Selain itu, tarif yang ada saat ini tentunya dibuat pada tahun 2019 dengan asumsi-asumsi yang ada pada tahun itu. Misalnya, harga avtur dan kurs rupiah terhadap dollar AS.
Maklumlah, hampir semua biaya untuk penerbangan itu dengan dollar AS. Misalnya biaya sewa atau beli pesawat, perawatan, spareparts, harga avtur dan lainnya, semua pakai acuan dollar AS.
Semakin besar kurs dollar AS, semakin besar biayanya. Jika tahun 2019 rata-rata nilai tukarnya Rp 13.900 – Rp 14.000 per 1 dollar AS, sekarang sudah lebih dari Rp 15.500. Padahal tarifnya tidak berubah.
Jadi kalau dihitung dari kenaikan kurs dollar itu, seharusnya nilai tarif pada tahun 2023 ini menjadi lebih kecil atau lebih murah jika dibandingkan pada 2019.

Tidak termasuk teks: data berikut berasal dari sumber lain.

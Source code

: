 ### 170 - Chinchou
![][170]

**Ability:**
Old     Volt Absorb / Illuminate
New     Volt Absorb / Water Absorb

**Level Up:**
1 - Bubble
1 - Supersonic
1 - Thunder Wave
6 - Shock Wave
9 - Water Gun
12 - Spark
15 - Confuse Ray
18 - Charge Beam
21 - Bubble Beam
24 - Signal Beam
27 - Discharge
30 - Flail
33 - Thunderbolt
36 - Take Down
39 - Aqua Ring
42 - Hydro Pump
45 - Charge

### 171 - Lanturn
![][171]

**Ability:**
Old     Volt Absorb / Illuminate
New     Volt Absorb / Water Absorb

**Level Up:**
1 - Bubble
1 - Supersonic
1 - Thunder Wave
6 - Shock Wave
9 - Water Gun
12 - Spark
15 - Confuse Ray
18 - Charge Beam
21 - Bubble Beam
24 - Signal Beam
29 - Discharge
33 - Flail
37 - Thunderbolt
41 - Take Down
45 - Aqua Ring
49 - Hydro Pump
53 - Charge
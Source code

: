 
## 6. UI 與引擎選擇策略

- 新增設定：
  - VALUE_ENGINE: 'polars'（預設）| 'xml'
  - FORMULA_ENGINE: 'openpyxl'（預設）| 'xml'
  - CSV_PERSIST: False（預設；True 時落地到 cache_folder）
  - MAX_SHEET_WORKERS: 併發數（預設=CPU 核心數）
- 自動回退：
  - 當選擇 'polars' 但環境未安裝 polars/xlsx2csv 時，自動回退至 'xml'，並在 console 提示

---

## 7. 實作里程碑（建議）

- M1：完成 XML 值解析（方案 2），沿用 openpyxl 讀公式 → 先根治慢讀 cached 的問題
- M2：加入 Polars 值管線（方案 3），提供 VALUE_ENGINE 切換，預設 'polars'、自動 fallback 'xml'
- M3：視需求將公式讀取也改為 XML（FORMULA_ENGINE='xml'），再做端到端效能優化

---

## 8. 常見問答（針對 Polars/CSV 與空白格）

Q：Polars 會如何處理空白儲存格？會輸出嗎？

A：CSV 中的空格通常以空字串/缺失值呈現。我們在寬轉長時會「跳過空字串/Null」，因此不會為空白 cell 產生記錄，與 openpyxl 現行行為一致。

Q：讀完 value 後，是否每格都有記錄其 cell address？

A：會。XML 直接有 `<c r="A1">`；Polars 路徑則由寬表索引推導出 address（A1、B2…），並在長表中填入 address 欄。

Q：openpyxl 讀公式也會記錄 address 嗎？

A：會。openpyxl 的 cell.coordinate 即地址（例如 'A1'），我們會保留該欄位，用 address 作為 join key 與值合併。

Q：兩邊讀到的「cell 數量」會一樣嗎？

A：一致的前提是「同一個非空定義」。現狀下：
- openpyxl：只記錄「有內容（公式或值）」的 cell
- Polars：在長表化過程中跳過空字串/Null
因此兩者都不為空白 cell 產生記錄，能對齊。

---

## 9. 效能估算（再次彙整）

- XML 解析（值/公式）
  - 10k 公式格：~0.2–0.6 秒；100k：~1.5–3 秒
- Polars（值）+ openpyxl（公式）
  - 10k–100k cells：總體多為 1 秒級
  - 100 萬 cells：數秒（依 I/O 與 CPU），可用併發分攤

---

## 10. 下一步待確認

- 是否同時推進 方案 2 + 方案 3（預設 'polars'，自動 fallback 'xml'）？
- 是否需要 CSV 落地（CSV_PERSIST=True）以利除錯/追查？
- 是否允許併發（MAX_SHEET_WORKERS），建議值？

Dalam KM itu sebenarnya dikatakan bahwa tiap bulan tarif ini harus dievaluasi oleh Dirjen Perhubungan Udara. Jadi bisa naik, bisa turun tergantung besaran biaya-biayanya. Namun dari tahun 2019 sampai dengan 2023, tarif tersebut tidak pernah dievaluasi.
Pada formulasi penetapan tarif yang diatur dalam Peraturan Menteri Perhubungan no. PM 20 tahun 2019, ditetapkan bahwa TBA untuk pesawat jet besaran biayanya 95 persen dan keuntungan 5 persen pada saat tingkat keterisian pesawat 65 persen.
Jadi kalau pesawat terisi 65 persen penumpang, dan maskapai menjual tarif batas atas (TBA), akan mendapatkan keuntungan 5 persen.
Maskapai bisa dapat keuntungan besar jika pesawatnya terisi lebih dari 65 persen. Tapi tentu saja maskapai tidak bisa menjual semua tiketnya di TBA, pasti juga akan menjual tiket di bawahnya.
Nah di situlah pintar-pintarnya maskapai mengelola pemasaran dan keuangannya agar tidak rugi. Bisa jadi pada saat tertentu menjual tiket murah, pada saat lainnya menjual mahal.
Itu dari sisi formulasi tarif. Sekarang mari kita coba lihat dari sisi maskapai.
Dari sisi akuntansi atau perhitungan perusahaan, tarif bisa dikatakan sebagai harga jual barang.
Secara sederhana, harga jual itu adalah hasil akhir dari perhitungan biaya ditambah keuntungan. Biaya bisa lebih besar dari keuntungan atau lebih kecil, tergantung jenis produk, marketing, dan faktor-faktor lain.
Untuk penerbangan, rata-rata keuntungannya tidak besar. Asosiasi maskapai penerbangan internasional (IATA) menyatakan margin keuntungan maskapai global rata-rata hanya 5-10 persen per tahun. Jadi biayanya lebih besar yaitu 90-95 persen dari harga tiket.
Dengan perhitungan sederhana, jika harga tiket mau lebih murah, tentu biaya-biayanya harus diperkecil.
Di penerbangan, biaya terbesar adalah harga avtur yaitu 30-40 persen dari total biaya operasional, disusul sewa pesawat, perawatan, suku cadang dan lainnya.